------ Data to process

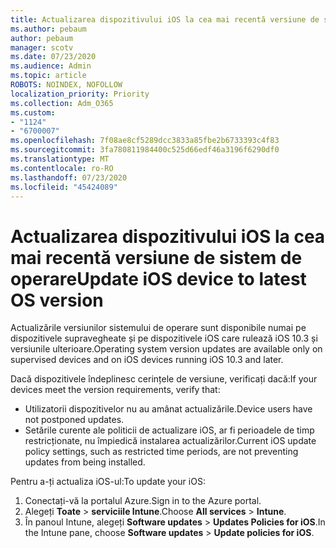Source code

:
 ```yaml
---
title: Actualizarea dispozitivului iOS la cea mai recentă versiune de sistem de operare
ms.author: pebaum
author: pebaum
manager: scotv
ms.date: 07/23/2020
ms.audience: Admin
ms.topic: article
ROBOTS: NOINDEX, NOFOLLOW
localization_priority: Priority
ms.collection: Adm_O365
ms.custom:
- "1124"
- "6700007"
ms.openlocfilehash: 7f08ae8cf5289dcc3833a85fbe2b6733393c4f83
ms.sourcegitcommit: 3fa780811984400c525d66edf46a3196f6290df0
ms.translationtype: MT
ms.contentlocale: ro-RO
ms.lasthandoff: 07/23/2020
ms.locfileid: "45424089"
---
```

# <a name="update-ios-device-to-latest-os-version"></a><span data-ttu-id="3a484-102">Actualizarea dispozitivului iOS la cea mai recentă versiune de sistem de operare</span><span class="sxs-lookup"><span data-stu-id="3a484-102">Update iOS device to latest OS version</span></span>

<span data-ttu-id="3a484-103">Actualizările versiunilor sistemului de operare sunt disponibile numai pe dispozitivele supravegheate și pe dispozitivele iOS care rulează iOS 10.3 și versiunile ulterioare.</span><span class="sxs-lookup"><span data-stu-id="3a484-103">Operating system version updates are available only on supervised devices and on iOS devices running iOS 10.3 and later.</span></span>

<span data-ttu-id="3a484-104">Dacă dispozitivele îndeplinesc cerințele de versiune, verificați dacă:</span><span class="sxs-lookup"><span data-stu-id="3a484-104">If your devices meet the version requirements, verify that:</span></span>  
- <span data-ttu-id="3a484-105">Utilizatorii dispozitivelor nu au amânat actualizările.</span><span class="sxs-lookup"><span data-stu-id="3a484-105">Device users have not postponed updates.</span></span>  
- <span data-ttu-id="3a484-106">Setările curente ale politicii de actualizare iOS, ar fi perioadele de timp restricționate, nu împiedică instalarea actualizărilor.</span><span class="sxs-lookup"><span data-stu-id="3a484-106">Current iOS update policy settings, such as restricted time periods, are not preventing updates from being installed.</span></span>

<span data-ttu-id="3a484-107">Pentru a-ți actualiza iOS-ul:</span><span class="sxs-lookup"><span data-stu-id="3a484-107">To update your iOS:</span></span>

1. <span data-ttu-id="3a484-108">Conectați-vă la portalul Azure.</span><span class="sxs-lookup"><span data-stu-id="3a484-108">Sign in to the Azure portal.</span></span>
2. <span data-ttu-id="3a484-109">Alegeți **Toate**  >  **serviciile Intune**.</span><span class="sxs-lookup"><span data-stu-id="3a484-109">Choose **All services** > **Intune**.</span></span>
3. <span data-ttu-id="3a484-110">În panoul Intune, alegeți **Software updates**  >  **Updates Policies for iOS**.</span><span class="sxs-lookup"><span data-stu-id="3a484-110">In the Intune pane, choose **Software updates** > **Update policies for iOS**.</span></span>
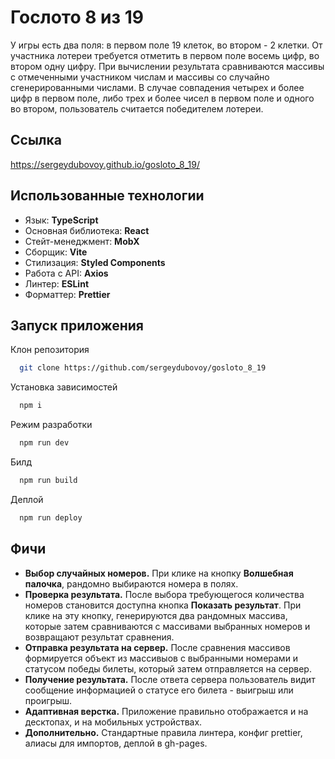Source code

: # Гослото 8 из 19

У игры есть два поля: в первом поле 19 клеток, во втором - 2 клетки. От участника лотереи требуется отметить в первом поле восемь цифр, во втором одну цифру.
При вычислении результата сравниваются массивы с отмеченными участником числам и массивы со случайно сгенерированными числами. В случае совпадения четырех и более цифр в первом поле, либо трех и более чисел в первом поле и одного во втором, пользователь считается победителем лотереи.

## Ссылка

https://sergeydubovoy.github.io/gosloto_8_19/

## Использованные технологии

- Язык: **TypeScript**
- Основная библиотека: **React**
- Стейт-менеджмент: **MobX**
- Сборщик: **Vite**
- Стилизация: **Styled Components**
- Работа с API: **Axios**
- Линтер: **ESLint**
- Форматтер: **Prettier**

## Запуск приложения

Клон репозитория

```bash
  git clone https://github.com/sergeydubovoy/gosloto_8_19
```

Установка зависимостей

```bash
  npm i
```

Режим разработки

```bash
  npm run dev
```

Билд

```bash
  npm run build
```

Деплой

```bash
  npm run deploy
```

## Фичи

- **Выбор случайных номеров.** При клике на кнопку **Волшебная палочка**, рандомно выбираются номера в полях.
- **Проверка результата.** После выбора требующегося количества номеров становится доступна кнопка **Показать результат**. При клике на эту кнопку, генерируются два рандомных массива, которые затем сравниваются с массивами выбранных номеров и возвращают результат сравнения.
- **Отправка результата на сервер.** После сравнения массивов формируется объект из массивыов с выбранными номерами и статусом победы билеты, который затем отправляется на сервер.
- **Получение результата.** После ответа сервера пользователь видит сообщение информацией о статусе его билета - выигрыш или проигрыш.
- **Адаптивная верстка.** Приложение правильно отображается и на десктопах, и на мобильных устройствах.
- **Дополнительно.** Стандартные правила линтера, конфиг prettier, алиасы для импортов, деплой в gh-pages.
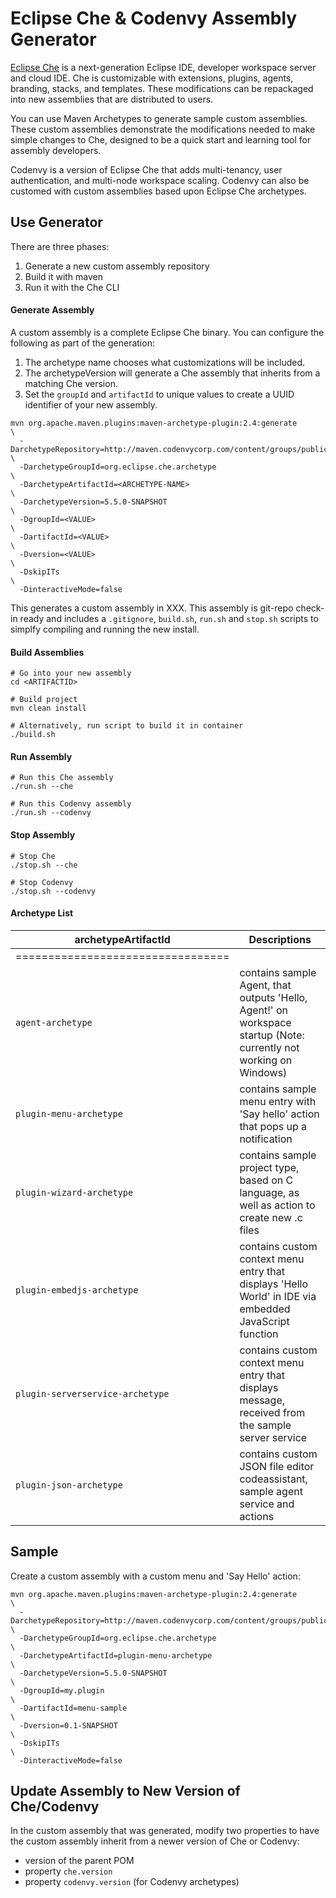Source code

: # Eclipse Che & Codenvy Assembly Generator
[Eclipse Che](www.eclipse.org/che) is a next-generation Eclipse IDE, developer workspace server and cloud IDE. Che is customizable with extensions, plugins, agents, branding, stacks, and templates. These modifications can be repackaged into new assemblies that are distributed to users. 

You can use Maven Archetypes to generate sample custom assemblies. These custom assemblies demonstrate the modifications needed to make simple changes to Che, designed to be a quick start and learning tool for assembly developers.

Codenvy is a version of Eclipse Che that adds multi-tenancy, user authentication, and multi-node workspace scaling. Codenvy can also be customed with custom assemblies based upon Eclipse Che archetypes.


## Use Generator
There are three phases:

1. Generate a new custom assembly repository
2. Build it with maven
3. Run it with the Che CLI

#### Generate Assembly
A custom assembly is a complete Eclipse Che binary. You can configure the following as part of the generation:

1. The archetype name chooses what customizations will be included.
2. The archetypeVersion will generate a Che assembly that inherits from a matching Che version.
3. Set the `groupId` and `artifactId` to unique values to create a UUID identifier of your new assembly.

```
mvn org.apache.maven.plugins:maven-archetype-plugin:2.4:generate                                                      \
  -DarchetypeRepository=http://maven.codenvycorp.com/content/groups/public/ \
  -DarchetypeGroupId=org.eclipse.che.archetype                              \
  -DarchetypeArtifactId=<ARCHETYPE-NAME>                                    \
  -DarchetypeVersion=5.5.0-SNAPSHOT                                         \
  -DgroupId=<VALUE>                                                         \
  -DartifactId=<VALUE>                                                      \
  -Dversion=<VALUE>                                                         \
  -DskipITs                                                                 \
  -DinteractiveMode=false
```

This generates a custom assembly in XXX. This assembly is git-repo check-in ready and includes a `.gitignore`, `build.sh`, `run.sh` and `stop.sh` scripts to simplfy compiling and running the new install.

#### Build Assemblies
```
# Go into your new assembly
cd <ARTIFACTID>

# Build project
mvn clean install
```
```
# Alternatively, run script to build it in container
./build.sh
```
#### Run Assembly
```
# Run this Che assembly
./run.sh --che

# Run this Codenvy assembly
./run.sh --codenvy
```
#### Stop Assembly
```
# Stop Che
./stop.sh --che

# Stop Codenvy
./stop.sh --codenvy
```

#### Archetype List
| archetypeArtifactId   | Descriptions                              |
|-----------------------|-------------------------------------------|
|================================= | |
| `agent-archetype` |  contains sample Agent, that outputs 'Hello, Agent!' on workspace startup (Note: currently not working on Windows)  |
| `plugin-menu-archetype` |  contains sample menu entry with 'Say hello' action that pops up a notification  |
| `plugin-wizard-archetype` |  contains sample project type, based on C language, as well as action to create new .c files  |
| `plugin-embedjs-archetype` |  contains custom context menu entry that displays 'Hello World' in IDE via embedded JavaScript function  |
| `plugin-serverservice-archetype` |  contains custom context menu entry that displays message, received from the sample server service  |
| `plugin-json-archetype` |  contains custom JSON file editor codeassistant, sample agent service and actions  |


## Sample
Create a custom assembly with a custom menu and 'Say Hello' action:
```
mvn org.apache.maven.plugins:maven-archetype-plugin:2.4:generate                                                      \
  -DarchetypeRepository=http://maven.codenvycorp.com/content/groups/public/ \
  -DarchetypeGroupId=org.eclipse.che.archetype                              \
  -DarchetypeArtifactId=plugin-menu-archetype                               \
  -DarchetypeVersion=5.5.0-SNAPSHOT                                         \
  -DgroupId=my.plugin                                                       \
  -DartifactId=menu-sample                                                  \
  -Dversion=0.1-SNAPSHOT                                                    \
  -DskipITs                                                                 \
  -DinteractiveMode=false
```

## Update Assembly to New Version of Che/Codenvy
In the custom assembly that was generated, modify two properties to have the custom assembly inherit from a newer version of Che or Codenvy:

- version of the parent POM
- property `che.version`
- property `codenvy.version` (for Codenvy archetypes)
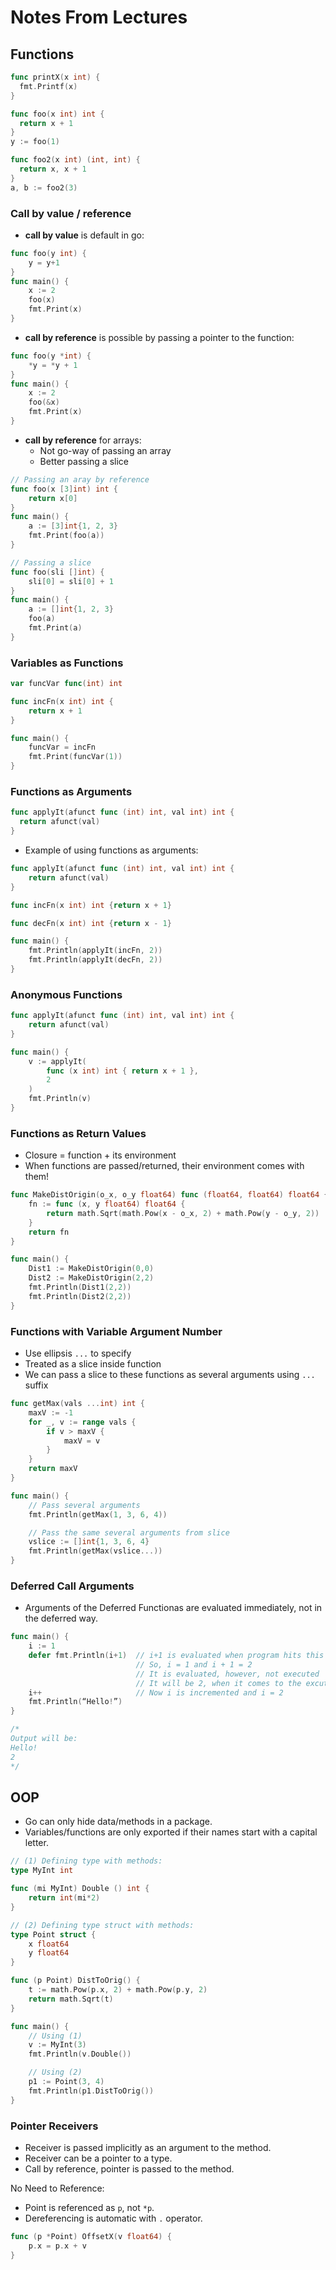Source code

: # Notes From Lectures

## Functions

```go
func printX(x int) {
  fmt.Printf(x)
}

func foo(x int) int {
  return x + 1
}
y := foo(1)

func foo2(x int) (int, int) {
  return x, x + 1
}
a, b := foo2(3)
```

### Call by value / reference

- **call by value** is default in go:

```go
func foo(y int) {
    y = y+1
}
func main() {
    x := 2
    foo(x)
    fmt.Print(x)
}
```

- **call by reference** is possible by passing a pointer to the function:

```go
func foo(y *int) {
    *y = *y + 1
}
func main() {
    x := 2
    foo(&x)
    fmt.Print(x)
}
```

- **call by reference** for arrays:
    - Not go-way of passing an array
    - Better passing a slice

```go
// Passing an aray by reference
func foo(x [3]int) int {
    return x[0]
}
func main() {
    a := [3]int{1, 2, 3}
    fmt.Print(foo(a))
}

// Passing a slice
func foo(sli []int) {
    sli[0] = sli[0] + 1
}
func main() {
    a := []int{1, 2, 3}
    foo(a)
    fmt.Print(a)
}
```

### Variables as Functions

```go
var funcVar func(int) int

func incFn(x int) int {
    return x + 1
}

func main() {
    funcVar = incFn
    fmt.Print(funcVar(1))
}
```

###  Functions as Arguments

```go
func applyIt(afunct func (int) int, val int) int {
  return afunct(val)
}
```

- Example of using functions as arguments:

```go
func applyIt(afunct func (int) int, val int) int {
    return afunct(val)
}

func incFn(x int) int {return x + 1}

func decFn(x int) int {return x - 1}

func main() {
    fmt.Println(applyIt(incFn, 2))
    fmt.Println(applyIt(decFn, 2))
}
```

###  Anonymous Functions

```go
func applyIt(afunct func (int) int, val int) int {
    return afunct(val)
}

func main() {
    v := applyIt(
        func (x int) int { return x + 1 },
        2
    )
    fmt.Println(v)
}
```


###  Functions as Return Values

- Closure = function + its environment
- When functions are passed/returned, their environment comes with them!


```go
func MakeDistOrigin(o_x, o_y float64) func (float64, float64) float64 {
    fn := func (x, y float64) float64 {
        return math.Sqrt(math.Pow(x - o_x, 2) + math.Pow(y - o_y, 2))
    }
    return fn
}

func main() {
    Dist1 := MakeDistOrigin(0,0)
    Dist2 := MakeDistOrigin(2,2)
    fmt.Println(Dist1(2,2))
    fmt.Println(Dist2(2,2))
}
```

### Functions with Variable Argument Number

- Use ellipsis `...` to specify
- Treated as a slice inside function
- We can pass a slice to these functions as several arguments using `...` suffix

```go
func getMax(vals ...int) int {
    maxV := -1
    for _, v := range vals {
        if v > maxV {
            maxV = v
        }
    }
    return maxV
}

func main() {
    // Pass several arguments
    fmt.Println(getMax(1, 3, 6, 4))

    // Pass the same several arguments from slice
    vslice := []int{1, 3, 6, 4}
    fmt.Println(getMax(vslice...))
}
```


### Deferred Call Arguments

- Arguments of the Deferred Functionas are evaluated immediately, not in the deferred way.

```go
func main() {
    i := 1
    defer fmt.Println(i+1)  // i+1 is evaluated when program hits this line
                            // So, i = 1 and i + 1 = 2
                            // It is evaluated, however, not executed
                            // It will be 2, when it comes to the excution
    i++                     // Now i is incremented and i = 2
    fmt.Println(“Hello!”)
}

/*
Output will be:
Hello!
2
*/
```


## OOP

- Go can only hide data/methods in a package.
- Variables/functions are only exported if their names start with a capital letter.

```go
// (1) Defining type with methods:
type MyInt int

func (mi MyInt) Double () int {
    return int(mi*2)
}

// (2) Defining type struct with methods:
type Point struct {
    x float64
    y float64
}

func (p Point) DistToOrig() {
    t := math.Pow(p.x, 2) + math.Pow(p.y, 2)
    return math.Sqrt(t)
}

func main() {
    // Using (1)
    v := MyInt(3)
    fmt.Println(v.Double())

    // Using (2)
    p1 := Point(3, 4)
    fmt.Println(p1.DistToOrig())
}
```

### Pointer Receivers

- Receiver is passed implicitly as an argument to the method.
- Receiver can be a pointer to a type.
- Call by reference, pointer is passed to the method.

 No Need to Reference:
- Point is referenced as `p`, not `*p`.
- Dereferencing is automatic with `.` operator.


```go
func (p *Point) OffsetX(v float64) {
    p.x = p.x + v
}
```
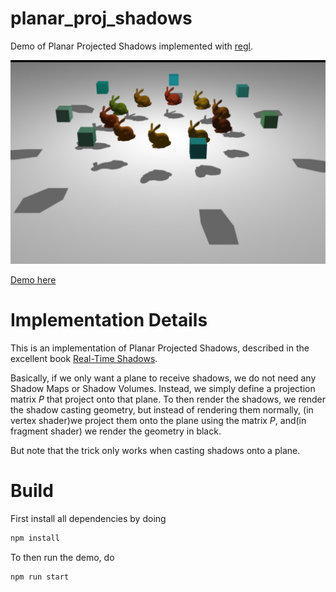 # planar_proj_shadows

Demo of Planar Projected Shadows implemented with [regl](https://github.com/mikolalysenko/regl).

![](img.jpg)

[Demo here](https://erkaman.github.io/planar_proj_shadows/planar_proj_shadows.html)

# Implementation Details

This is an implementation of Planar Projected Shadows, described in
the excellent book [Real-Time
Shadows](https://www.amazon.com/Real-Time-Shadows-Elmar-Eisemann/dp/1568814380).

Basically, if we only want a plane to receive shadows, we do not need
any Shadow Maps or Shadow Volumes. Instead, we simply define a
projection matrix *P* that project onto that plane. To then render the
shadows, we render the shadow casting geometry, but instead of
rendering them normally, (in vertex shader)we project them onto the plane using the
matrix *P*, and(in fragment shader) we render the geometry in black.

But note that the trick only works when casting shadows onto a plane.

# Build

First install all dependencies by doing

```bash
npm install
```

To then run the demo, do

```bash
npm run start
```
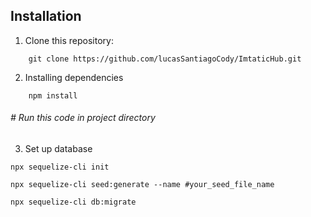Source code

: 
## Installation

1. Clone this repository:

```
    git clone https://github.com/lucasSantiagoCody/ImtaticHub.git
```

2. Installing dependencies

```
    npm install
```
###### # Run this code in project directory 

3. Set up database
```
npx sequelize-cli init
```
```
npx sequelize-cli seed:generate --name #your_seed_file_name
```
```
npx sequelize-cli db:migrate 
```



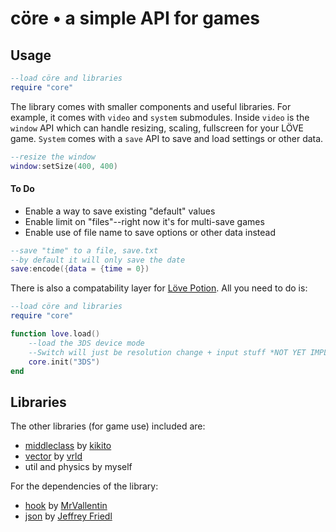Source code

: # cöre • a simple API for games

## Usage
```lua
--load cöre and libraries
require "core"
```

The library comes with smaller components and useful libraries. For example, it comes with `video` and `system` submodules. Inside `video` is the `window` API which can handle resizing, scaling, fullscreen for your LÖVE game. `System` comes with a `save` API to save and load settings or other data.

```lua
--resize the window
window:setSize(400, 400)
```

#### To Do
- Enable a way to save existing "default" values
- Enable limit on "files"--right now it's for multi-save games
- Enable use of file name to save options or other data instead

```lua
--save "time" to a file, save.txt
--by default it will only save the date
save:encode({data = {time = 0})
```

There is also a compatability layer for [Löve Potion](https://github.com/TurtleP/LovePotion). All you need to do is:

```lua
--load cöre and libraries
require "core"

function love.load()
    --load the 3DS device mode
    --Switch will just be resolution change + input stuff *NOT YET IMPLEMENTED*
    core.init("3DS")
end
```

## Libraries
The other libraries (for game use) included are:
- [middleclass](https://github.com/kikito/middleclass) by [kikito](https://github.com/kikito)
- [vector](https://github.com/vrld/hump/blob/master/vector.lua) by [vrld](https://github.com/vrld)
- util and physics by myself

For the dependencies of the library:
- [hook](https://github.com/MrVallentin/hook.lua) by [MrVallentin](https://github.com/MrVallentin)
- [json](http://regex.info/blog/lua/json) by [Jeffrey Friedl](http://regex.info/blog)
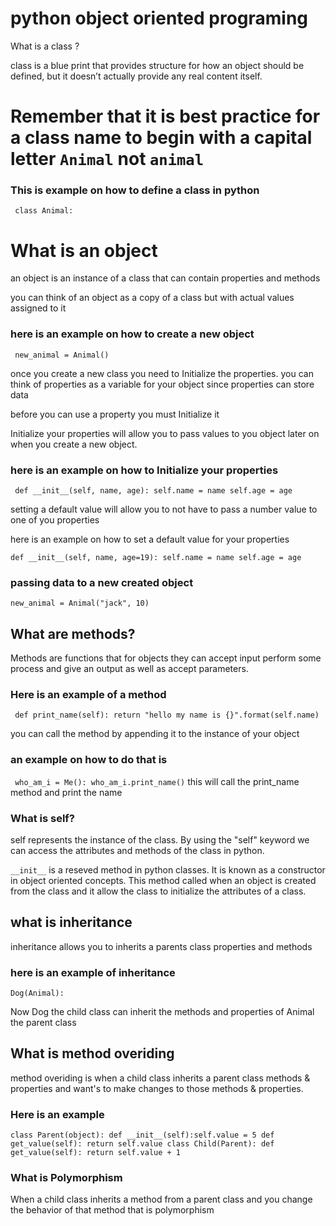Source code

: # python object oriented programing 

What is a class ?

 class is a blue print that provides structure for how an object should be defined, but it doesn’t actually provide any real content itself. 

 # Remember that it is best practice for a class name to begin with a capital letter ```Animal``` not ```animal```

 ### This is example on how to define a class in python

 ``` class Animal:```

 # What is an object 

 an object is an instance of a class that can contain 
 properties and methods

you can think of an object as a copy of a class but with actual values assigned to it 

### here is an example on  how to create a new object

``` new_animal = Animal()```

once you create a new class you need to Initialize the properties. you can think of properties as a variable for your object since properties can store data 

before you can use a property you must Initialize it 

Initialize your properties will allow you to pass values to you object later on when you create a new object. 

### here is an example on  how to Initialize your properties 

``` def __init__(self, name, age): self.name = name self.age = age```

setting a default value will allow you to not have to pass a number value to one of you properties

 here is an example on  how to  set a default value
for your properties

```def __init__(self, name, age=19): self.name = name self.age = age```

### passing data to a new created object 

```new_animal = Animal("jack", 10)```




 ## What are methods? 

 Methods are functions that for objects they can accept input perform some process and give an output as well as accept parameters.

 ### Here is an example of a method

 ``` def print_name(self): return "hello my name is {}".format(self.name)```

you can call the method by appending it to the instance of your object

### an example on how to do that is 

``` who_am_i = Me(): who_am_i.print_name()```
this will call the print_name method and print the name

### What is self?

self represents the instance of the class. By using the "self" keyword we can access the attributes and methods of the class in python.

```__init__``` is a reseved method in python classes. It is known as a constructor in object oriented concepts. This method called when an object is created from the class and it allow the class to initialize the attributes of a class.


## what is inheritance

inheritance allows you to inherits a parents class properties and methods

### here is an example of inheritance

```Dog(Animal):```

Now Dog the child class can inherit the methods and properties of Animal the parent class


## What is method overiding 

method overiding is when a child class inherits a parent class  methods  & properties and want's to make changes to those methods  & properties.

### Here is an example 

```class Parent(object): def __init__(self):self.value = 5 def get_value(self): return self.value class Child(Parent): def get_value(self): return self.value + 1```


### What is Polymorphism

When a child class inherits a method from a parent class and 
you change the behavior of that method that is polymorphism 

















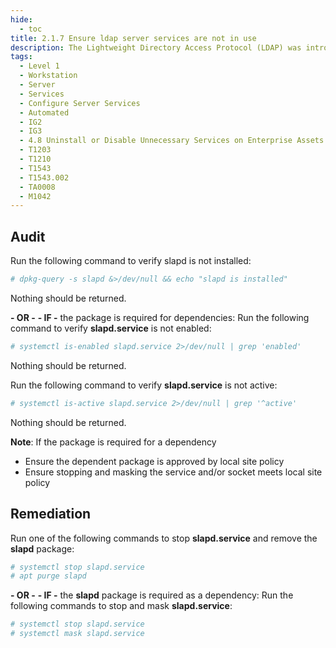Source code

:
 ```yaml
---
hide:
  - toc
title: 2.1.7 Ensure ldap server services are not in use
description: The Lightweight Directory Access Protocol (LDAP) was introduced as a replacement for NIS/YP. It is a service that provides a method for looking up information from a central database.
tags:
  - Level 1
  - Workstation
  - Server
  - Services
  - Configure Server Services
  - Automated
  - IG2
  - IG3
  - 4.8 Uninstall or Disable Unnecessary Services on Enterprise Assets and Software
  - T1203
  - T1210
  - T1543
  - T1543.002
  - TA0008
  - M1042
---
```


## Audit
Run the following command to verify slapd is not installed:
```bash
# dpkg-query -s slapd &>/dev/null && echo "slapd is installed"
```
Nothing should be returned.

**- OR -**
**- IF -** the package is required for dependencies:
Run the following command to verify **slapd.service** is not enabled:
```bash
# systemctl is-enabled slapd.service 2>/dev/null | grep 'enabled'
```
Nothing should be returned.

Run the following command to verify **slapd.service** is not active:
```bash
# systemctl is-active slapd.service 2>/dev/null | grep '^active'
```
Nothing should be returned.

**Note**: If the package is required for a dependency
- Ensure the dependent package is approved by local site policy
- Ensure stopping and masking the service and/or socket meets local site policy

## Remediation
Run one of the following commands to stop **slapd.service** and remove the **slapd** package:
```bash
# systemctl stop slapd.service
# apt purge slapd
```

**- OR -**
**- IF -** the **slapd** package is required as a dependency:
Run the following commands to stop and mask **slapd.service**:
```bash
# systemctl stop slapd.service
# systemctl mask slapd.service
```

------------

Give an exact copy of the lines above from the line with "## what is inheritance" up to and including the line with "### What is Polymorphism", and leave everything else out.

- Your solution:
## what is inheritance

inheritance allows you to inherits a parents class properties and methods

### here is an example of inheritance

```Dog(Animal):```

Now Dog the child class can inherit the methods and properties of Animal the parent class


## What is method overiding 

method overiding is when a child class inherits a parent class  methods  & properties and want's to make changes to those methods  & properties.

### Here is an example 

```class Parent(object): def __init__(self):self.value = 5 def get_value(self): return self.value class Child(Parent): def get_value(self): return self.value + 1```


### What is Polymorphism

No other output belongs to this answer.